|Chef Holly Goetting attributes her success to|
hard work, determination and the mentors she's
been fortunate enough to have as her career
A mentor provides sound advice, guidance and an interest in an individual’s professional development. The Louisiana Restaurant Association Education Foundation (LRAEF) has embraced the principle that “everyone in the industry should have a mentor or be a mentor,” which is a specific effort for the ProStart program.
With workforce needs topping 17,400 by the year 2022 in Louisiana, ProStart is designed to attract young people to the restaurant industry and if they choose to further their education—to college culinary programs.
Goetting’s path to Executive Chef for Charley G’s in Lafayette wasn’t predetermined one. She attended the University of Louisiana at Lafayette and worked at Lafayette restaurants. After a while, she decided the traditional college setting wasn’t a good fit for her—she felt alone and uncomfortable. After speaking to her mother, she was encouraged to consider a career in her childhood passion of cuisine.
“I was going to college and working in restaurants,” said Goetting. “My mom asked ‘why don’t you go to culinary school’. A light bulb went off for me and not long after, I enrolled at the John Folse Culinary Institute in Thibodaux.”
There she found the camaraderie and teamwork aspect she loved in high school as a soccer player and in the restaurants she had worked. Goetting felt welcomed and at home.
At the young age of 33, Goetting’s career has been impressive. She was named by Louisiana Cookin magazine as a “Chef to Watch” in 2005, awarded first place at “Palates and Paté”, an event benefiting The Outreach Center in Lafayette, and most recently, she was selected as one of 12 chefs to serve on the Louisiana Seafood Chef’s Council, along with Donald Link, Susan Spicer and Greg Reggio. She attributes her success to three mentors that she has had so far in her career.
“I couldn’t have gotten to where I am right now without the support of my mentors,” Goetting said. “One of my general managers early on taught me to come to work with a good attitude and try to get along with everyone.”
This has proven to be extremely valuable advice as she has ascended into management.
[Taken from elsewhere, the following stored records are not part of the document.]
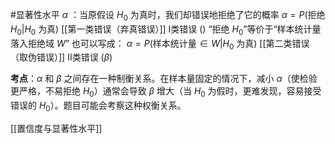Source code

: #显著性水平  $\alpha$  ：当原假设 $H_0$ 为真时，我们却错误地拒绝了它的概率
	$\alpha = P(\text{拒绝 } H_0 | H_0 \text{ 为真})$ [[第一类错误（弃真错误）]]  I类错误 () 
“拒绝 $H_0$”等价于“样本统计量落入拒绝域 $W$” 也可以写成：
	$\alpha = P(\text{样本统计量} \in W | H_0 \text{ 为真})$  [[第二类错误（取伪错误）]] II类错误 ($\beta$)

**考点**：$\alpha$ 和 $\beta$ 之间存在一种制衡关系。在样本量固定的情况下，减小 $\alpha$（使检验更严格，不易拒绝 $H_0$）通常会导致 $\beta$ 增大（当 $H_0$ 为假时，更难发现，容易接受错误的 $H_0$）。题目可能会考察这种权衡关系。


[[置信度与显著性水平]] 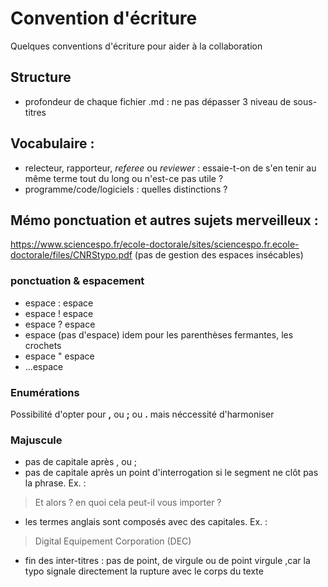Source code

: # Convention d'écriture
Quelques conventions d'écriture pour aider à la collaboration

## Structure

 - profondeur de chaque fichier .md : ne pas dépasser 3 niveau de sous-titres

## Vocabulaire :

 - relecteur, rapporteur, *referee* ou *reviewer* : essaie-t-on de s'en tenir au même terme tout du long ou n'est-ce pas utile ?
 - programme/code/logiciels : quelles distinctions ?

## Mémo ponctuation et autres sujets merveilleux :

https://www.sciencespo.fr/ecole-doctorale/sites/sciencespo.fr.ecole-doctorale/files/CNRStypo.pdf 
(pas de gestion des espaces insécables)

### ponctuation & espacement

 - espace : espace
 - espace ! espace
 - espace ? espace
 - espace (pas d'espace) idem pour les parenthèses fermantes, les crochets
 - espace " espace
 - ...espace


### Enumérations
Possibilité d'opter pour **,** ou **;** ou **.** mais néccessité d'harmoniser

### Majuscule
 
 - pas de capitale après , ou ; 
 - pas de capitale après un point d'interrogation si le segment ne clôt pas la phrase. Ex. : 
 
 >Et alors ? en quoi cela peut-il vous importer ?

 - les termes anglais sont composés avec des capitales. Ex. :
 
 > Digital Equipement Corporation (DEC)

 - fin des inter-titres : pas de point, de virgule ou de point virgule ,car la typo signale directement la rupture avec le corps du texte




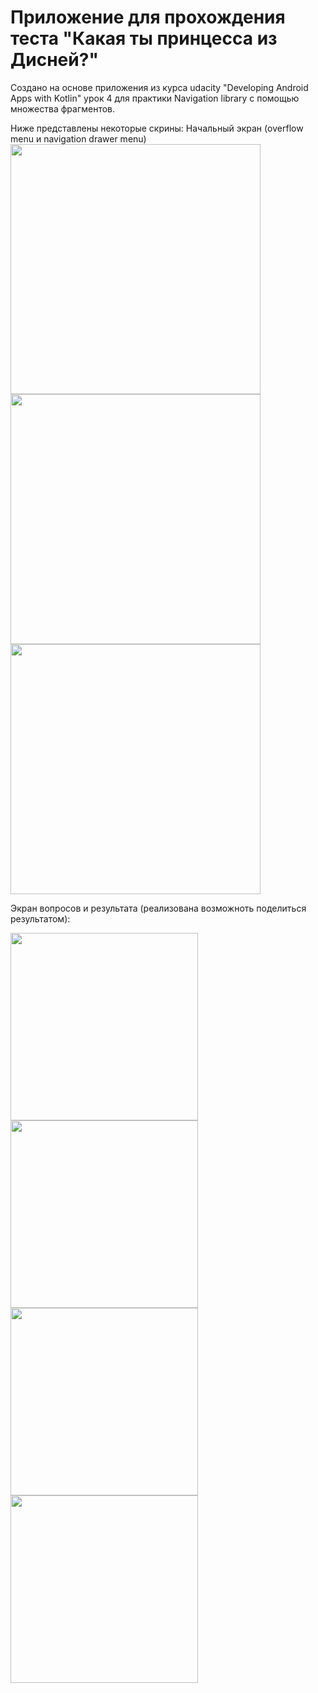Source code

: # Приложение для прохождения теста "Какая ты принцесса из Дисней?"

Создано на основе приложения из курса udacity "Developing Android Apps with Kotlin" урок 4 для практики Navigation library с помощью множества фрагментов.

Ниже представлены некоторые скрины:
Начальный экран (overflow menu и navigation drawer menu)
<img src=https://sun9-17.userapi.com/c858524/v858524363/cd9d7/RcDwwCBVGZs.jpg witdh = "33%" height = "400">    <img src=https://sun9-9.userapi.com/c854424/v854424363/1f0758/vRReOa9NZuI.jpg witdh = "33%" height = "400">    <img src=https://sun9-4.userapi.com/c858036/v858036363/16375e/6t3uLKruKC0.jpg witdh = "33%" height = "400">

Экран вопросов и результата (реализована возможноть поделиться результатом):


<img src=https://sun9-18.userapi.com/c853624/v853624363/1ee1be/Nq0BvhK8Z7U.jpg witdh = "25%" height = "300">    <img src=https://sun9-48.userapi.com/c858520/v858520363/cc828/5PYk32x0bIc.jpg witdh = "25%" height = "300">    <img src=https://sun9-71.userapi.com/c205828/v205828363/59273/v_8I0LWwk6M.jpg witdh = "25%" height = "300">    <img src=https://sun9-32.userapi.com/c204620/v204620363/58fa0/zNj0uIdLqvQ.jpg witdh = "25%" height = "300">

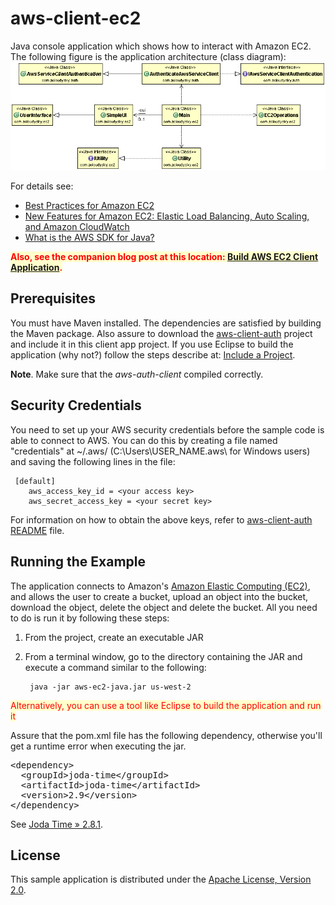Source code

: # aws-client-ec2  
Java console application which shows how to interact with Amazon EC2.<br/>
The following figure is the application architecture (class diagram):  
![Architecture (Class Diagram)](./aws-client-ec2.gif) 
 
For details see:

- [Best Practices for Amazon EC2](http://docs.aws.amazon.com/AWSEC2/latest/UserGuide/ec2-best-practices.html)
- [New Features for Amazon EC2: Elastic Load Balancing, Auto Scaling, and Amazon CloudWatch](https://aws.amazon.com/blogs/aws/new-aws-load-balancing-automatic-scaling-and-cloud-monitoring-services/)
- [What is the AWS SDK for Java?](http://docs.aws.amazon.com/AWSSdkDocsJava/latest/DeveloperGuide/welcome.html)

<span style="background-color:#ffffcc; color:red; font-weight:bold">Also, see the companion blog post at this location: 
[Build AWS EC2 Client Application](http://acloudysky.com/build-aws-ec2-client-application/).</span>

## Prerequisites
You must have Maven installed. The dependencies are satisfied by building the Maven package. Also assure to download the [aws-client-auth](https://github.com/milexm/aws-client-auth) project and include it in this client app project. If you use Eclipse to build the application (why not?) follow the steps describe at: [Include a Project](http://acloudysky.com/cloud-application-common-tasks/#include).  

**Note**. Make sure that the *aws-auth-client* compiled correctly.

## Security Credentials ##
You need to set up your AWS security credentials before the sample code is able to connect to AWS. You can do this by creating a file named "credentials" at ~/.aws/ (C:\Users\USER_NAME.aws\ for Windows users) and saving the following lines in the file:

     [default]
    	aws_access_key_id = <your access key>
    	aws_secret_access_key = <your secret key>
For information on how to obtain the above keys, refer to [aws-client-auth README](https://github.com/milexm/aws-client-auth/blob/master/README.md) file.

## Running the Example ##
The application connects to Amazon's <a href="http://aws.amazon.com/ec2" target="_blank">Amazon Elastic Computing (EC2)</a>, and allows the user to create a bucket, upload an object into the bucket, download the object, delete the object and delete the bucket. All you need to do is run it by following these steps:

1. From the project, create an executable JAR
2. From a terminal window, go to the directory containing the JAR and execute a command similar to the following: 

  		java -jar aws-ec2-java.jar us-west-2

<span style="background-color:#ffffcc; color:red">Alternatively, you can use a tool like Eclipse to build the application and run it</span>

Assure that the pom.xml file has the following dependency, otherwise you'll get a runtime error when executing the jar. 

<pre>
&lt;dependency&gt;
  &lt;groupId&gt;joda-time&lt;/groupId&gt;
  &lt;artifactId&gt;joda-time&lt;/artifactId&gt;
  &lt;version&gt;2.9&lt;/version&gt;
&lt;/dependency&gt;
</pre>
See <a href="http://mvnrepository.com/artifact/joda-time/joda-time/2.8.1" target="_blank">Joda Time » 2.8.1</a>. 

## License  ##
This sample application is distributed under the [Apache License, Version 2.0](http://www.apache.org/licenses/LICENSE-2.0).

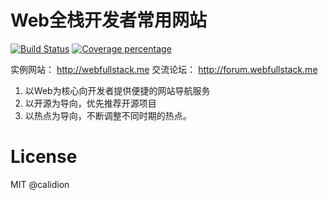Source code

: # Web全栈开发者常用网站

 [![Build Status][travis-image]][travis-url] [![Coverage percentage][coveralls-image]][coveralls-url]

实例网站： http://webfullstack.me
交流论坛： http://forum.webfullstack.me

1. 以Web为核心向开发者提供便捷的网站导航服务
2. 以开源为导向，优先推荐开源项目
3. 以热点为导向，不断调整不同时期的热点。

[travis-image]: https://travis-ci.org/3gcnbeta/www.svg
[travis-url]: https://travis-ci.org/3gcnbeta/www
[coveralls-image]: https://coveralls.io/repos/3gcnbeta/www/badge.svg?branch=master&service=github
[coveralls-url]: https://coveralls.io/github/3gcnbeta/www?branch=master

# License

MIT @calidion
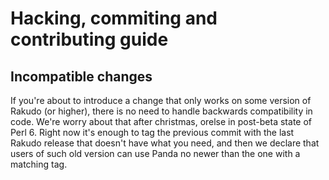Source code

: # Hacking, commiting and contributing guide

## Incompatible changes

If you're about to introduce a change that only works on some version of
Rakudo (or higher), there is no need to handle backwards compatibility
in code. We're worry about that after christmas, orelse in post-beta
state of Perl 6. Right now it's enough to tag the previous commit with
the last Rakudo release that doesn't have what you need, and then we
declare that users of such old version can use Panda no newer than
the one with a matching tag.
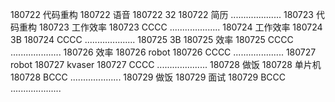 180722  代码重构
180722  语音
180722  32
180722  简历
....................
180723  代码重构
180723  工作效率
180723  CCCC
....................
180724  工作效率
180724  3B
180724  CCCC
....................
180725  3B
180725  效率
180725  CCCC
....................
180726  效率
180726  robot
180726  CCCC
....................
180727  robot
180727  kvaser
180727  CCCC
....................
180728  做饭
180728  单片机
180728  BCCC
....................
180729  做饭
180729  面试
180729  BCCC
....................

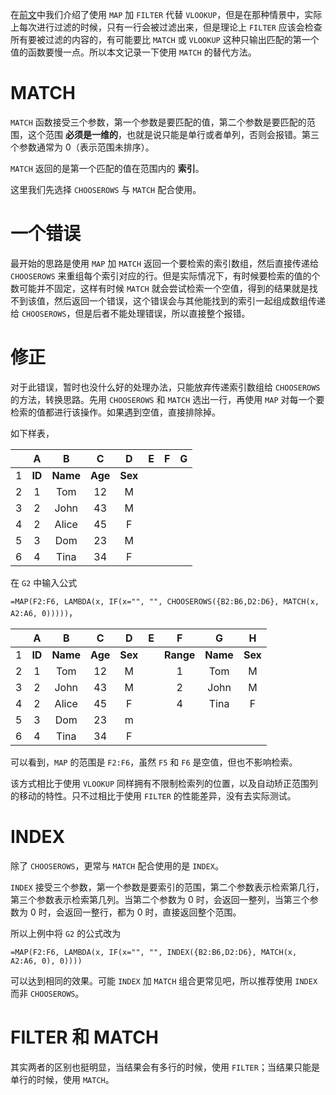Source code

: 在[前文](./gsf2-map-filter.md)中我们介绍了使用 `MAP` 加 `FILTER` 代替 `VLOOKUP`，但是在那种情景中，实际上每次进行过滤的时候，只有一行会被过滤出来，但是理论上 `FILTER` 应该会检查所有要被过滤的内容的，有可能要比 `MATCH` 或 `VLOOKUP` 这种只输出匹配的第一个值的函数要慢一点。所以本文记录一下使用 `MATCH` 的替代方法。

# MATCH

`MATCH` 函数接受三个参数，第一个参数是要匹配的值，第二个参数是要匹配的范围，这个范围 **必须是一维的**，也就是说只能是单行或者单列，否则会报错。第三个参数通常为 0（表示范围未排序）。

`MATCH` 返回的是第一个匹配的值在范围内的 **索引**。

这里我们先选择 `CHOOSEROWS` 与 `MATCH` 配合使用。

# 一个错误

最开始的思路是使用 `MAP` 加 `MATCH` 返回一个要检索的索引数组，然后直接传递给 `CHOOSEROWS` 来重组每个索引对应的行。但是实际情况下，有时候要检索的值的个数可能并不固定，这样有时候 `MATCH` 就会尝试检索一个空值，得到的结果就是找不到该值，然后返回一个错误，这个错误会与其他能找到的索引一起组成数组传递给 `CHOOSEROWS`，但是后者不能处理错误，所以直接整个报错。

# 修正

对于此错误，暂时也没什么好的处理办法，只能放弃传递索引数组给 `CHOOSEROWS` 的方法，转换思路。先用 `CHOOSEROWS` 和 `MATCH` 选出一行，再使用 `MAP` 对每一个要检索的值都进行该操作。如果遇到空值，直接排除掉。

如下样表，

|   | A | B | C | D | E | F | G |
|:-:|:-:|:-:|:-:|:-:|:-:|:-:|:-:|
| 1 | **ID** | **Name** | **Age** | **Sex** |
| 2 | 1  | Tom   | 12  | M   |
| 3 | 2  | John  | 43  | M   |
| 4 | 2  | Alice | 45  | F   |
| 5 | 3  | Dom   | 23  | M   |
| 6 | 4  | Tina  | 34  | F   |

在 `G2` 中输入公式

`=MAP(F2:F6, LAMBDA(x, IF(x="", "", CHOOSEROWS({B2:B6,D2:D6}, MATCH(x, A2:A6, 0)))))`，

|   | A | B | C | D | E | F | G | H |
|:-:|:-:|:-:|:-:|:-:|:-:|:-:|:-:|:-:|
| 1 | **ID** | **Name** | **Age** | **Sex** | | **Range** | **Name** | **Sex** |
| 2 | 1  | Tom   | 12  | M   |  | 1 | Tom  | M |
| 3 | 2  | John  | 43  | M   |  | 2 | John | M |
| 4 | 2  | Alice | 45  | F   |  | 4 | Tina | F |
| 5 | 3  | Dom   | 23  | m   |  |   |      |   |
| 6 | 4  | Tina  | 34  | F   |  |   |      |

可以看到，`MAP` 的范围是 `F2:F6`，虽然 `F5` 和 `F6` 是空值，但也不影响检索。

该方式相比于使用 `VLOOKUP` 同样拥有不限制检索列的位置，以及自动矫正范围列的移动的特性。只不过相比于使用 `FILTER` 的性能差异，没有去实际测试。

# INDEX

除了 `CHOOSEROWS`，更常与 `MATCH` 配合使用的是 `INDEX`。

`INDEX` 接受三个参数，第一个参数是要索引的范围，第二个参数表示检索第几行，第三个参数表示检索第几列。当第二个参数为 0 时，会返回一整列，当第三个参数为 0 时，会返回一整行，都为 0 时，直接返回整个范围。

所以上例中将 `G2` 的公式改为

`=MAP(F2:F6, LAMBDA(x, IF(x="", "", INDEX({B2:B6,D2:D6}, MATCH(x, A2:A6, 0), 0))))` 

可以达到相同的效果。可能 `INDEX` 加 `MATCH` 组合更常见吧，所以推荐使用 `INDEX` 而非 `CHOOSEROWS`。

# FILTER 和 MATCH

其实两者的区别也挺明显，当结果会有多行的时候，使用 `FILTER`；当结果只能是单行的时候，使用 `MATCH`。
How to manage individuals with different, and sometimes difficult personalities, is a lesson that many restaurateurs struggle with, as well as how to work with those with different backgrounds.
“My second mentor really trained me on techniques in the kitchen,” she added. “I definitely learned so much and now that I’m an executive chef, I take the time to show others in the kitchen, not necessarily a better way, but another way, to help them develop more well-rounded skills.”
|Holly Goetting's most influential|
mentor is Charles Goodson, a past
LRA Chair and Restaurateur
of the Year.
The mentor that has been the most influential for Goetting is Charles Goodson, owner of Charley’s G’s. As a former Louisiana Restaurant Association Chair and Restaurateur of the Year, Goodson’s wisdom and care with Goetting helped guide her through the transition of managing the back of the house in one of Lafayette’s more notable establishments.
“Charley encouraged me to compete in culinary competitions as a way to gain more confidence,” she said. “He always tells me and others to leave your problems at the door and put on a smile. If you walk in and don’t love what you do, it might be time to find something else.”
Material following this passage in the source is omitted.